# Entrance reducers for winter?



## SallyD (Mar 12, 2011)

How large/small an opening should I have as an entrance reducer for the winter? Let me know your thoughts? Thank you!


----------



## NasalSponge (Jul 22, 2008)

Personally I don't reduce however I suppose any size would work. Let me say that the new mouse guard I put on one of my hives did reduce it down to 6 or 7 bee size holes. The other hives have 1/4' hardware cloth on them.


----------



## Mr.Beeman (May 19, 2012)

3/8" tall... 1/2" wide. At least that's what I run. 1/4" mesh bent 90 degrees and stapled to the outside of reducer and front porch.


----------



## psfred (Jul 16, 2011)

Mine are about 1/4" by 1.5", the same size Kelley ships with their 'starter kit'. I put mine on when the bees got fussy about strangers this fall (there is a big apiary a few miles down the road, plus a few hives within a quarter mile).


Sized this way they keep robbing down, keep mice out (they could chew through, but I'd know), and keeps down the wind blowing through the hive. The bees don't mind at all.

Peter


----------



## mgolden (Oct 26, 2011)

There's a number of factors to consider. The first one is what is ventilation to minimze condensation and mositure build up yet not overly cool the hive. My guess is that Georgia is fairly high humidity and you need more ventilation than I would as we get a dry cold.

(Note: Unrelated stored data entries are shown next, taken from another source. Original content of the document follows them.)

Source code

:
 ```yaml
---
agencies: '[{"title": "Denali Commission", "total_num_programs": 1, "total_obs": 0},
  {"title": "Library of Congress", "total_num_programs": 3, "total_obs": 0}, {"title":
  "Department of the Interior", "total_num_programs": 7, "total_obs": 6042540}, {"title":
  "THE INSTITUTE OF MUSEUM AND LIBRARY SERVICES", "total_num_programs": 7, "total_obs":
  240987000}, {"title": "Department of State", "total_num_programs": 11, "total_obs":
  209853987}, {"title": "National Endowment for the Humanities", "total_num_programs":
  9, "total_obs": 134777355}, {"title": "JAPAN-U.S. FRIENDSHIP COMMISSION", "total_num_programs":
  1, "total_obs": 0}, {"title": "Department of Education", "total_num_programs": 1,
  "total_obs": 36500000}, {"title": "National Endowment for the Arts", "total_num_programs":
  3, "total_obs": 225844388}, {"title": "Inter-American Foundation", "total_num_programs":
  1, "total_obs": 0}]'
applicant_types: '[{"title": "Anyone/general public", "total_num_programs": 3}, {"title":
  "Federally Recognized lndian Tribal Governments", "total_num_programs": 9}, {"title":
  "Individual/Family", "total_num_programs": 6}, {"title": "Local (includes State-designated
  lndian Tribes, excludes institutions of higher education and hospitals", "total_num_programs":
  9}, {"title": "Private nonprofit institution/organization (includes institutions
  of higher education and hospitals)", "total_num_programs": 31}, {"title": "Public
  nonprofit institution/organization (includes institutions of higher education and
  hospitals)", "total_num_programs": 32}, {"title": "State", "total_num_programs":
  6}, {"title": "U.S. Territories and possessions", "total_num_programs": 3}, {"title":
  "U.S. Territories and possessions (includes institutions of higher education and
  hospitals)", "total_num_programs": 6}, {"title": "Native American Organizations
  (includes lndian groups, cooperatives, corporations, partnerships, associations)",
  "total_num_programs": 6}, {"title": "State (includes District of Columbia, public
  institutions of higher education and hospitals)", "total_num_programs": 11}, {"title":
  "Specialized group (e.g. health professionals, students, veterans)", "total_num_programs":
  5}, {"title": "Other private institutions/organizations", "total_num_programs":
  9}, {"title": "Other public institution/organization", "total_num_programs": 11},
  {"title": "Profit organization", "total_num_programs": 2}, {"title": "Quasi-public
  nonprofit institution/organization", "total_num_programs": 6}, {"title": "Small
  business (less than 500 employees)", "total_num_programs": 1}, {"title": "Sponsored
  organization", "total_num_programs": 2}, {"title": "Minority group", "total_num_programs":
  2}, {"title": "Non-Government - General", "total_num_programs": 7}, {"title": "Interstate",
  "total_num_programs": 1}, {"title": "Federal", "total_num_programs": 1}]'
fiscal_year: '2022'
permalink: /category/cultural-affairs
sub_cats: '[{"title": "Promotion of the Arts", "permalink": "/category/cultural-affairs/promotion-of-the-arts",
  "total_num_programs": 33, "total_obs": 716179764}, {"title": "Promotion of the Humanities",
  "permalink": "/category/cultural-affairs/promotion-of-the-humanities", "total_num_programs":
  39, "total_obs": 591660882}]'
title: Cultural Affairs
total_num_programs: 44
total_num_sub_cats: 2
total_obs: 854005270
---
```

Do you have a screened bottom board because if you do the air flow is controlled by the size of the top entrance. 

If you have a solid bottom board, you can control hive ventilation by the size of opening in the bottom entrance reducer and the top entrance only has to be larger than the inlet bottom entrance.

Personally, I have solid bottom boards, bottom entrance of 1 inch and top entrance is 1.5 inches. I went one step further and run two 1/2 inch openings at either end of the bottom entrance. Center is solid and incoming air enters on side walls and does not vent to center of hive and cluster.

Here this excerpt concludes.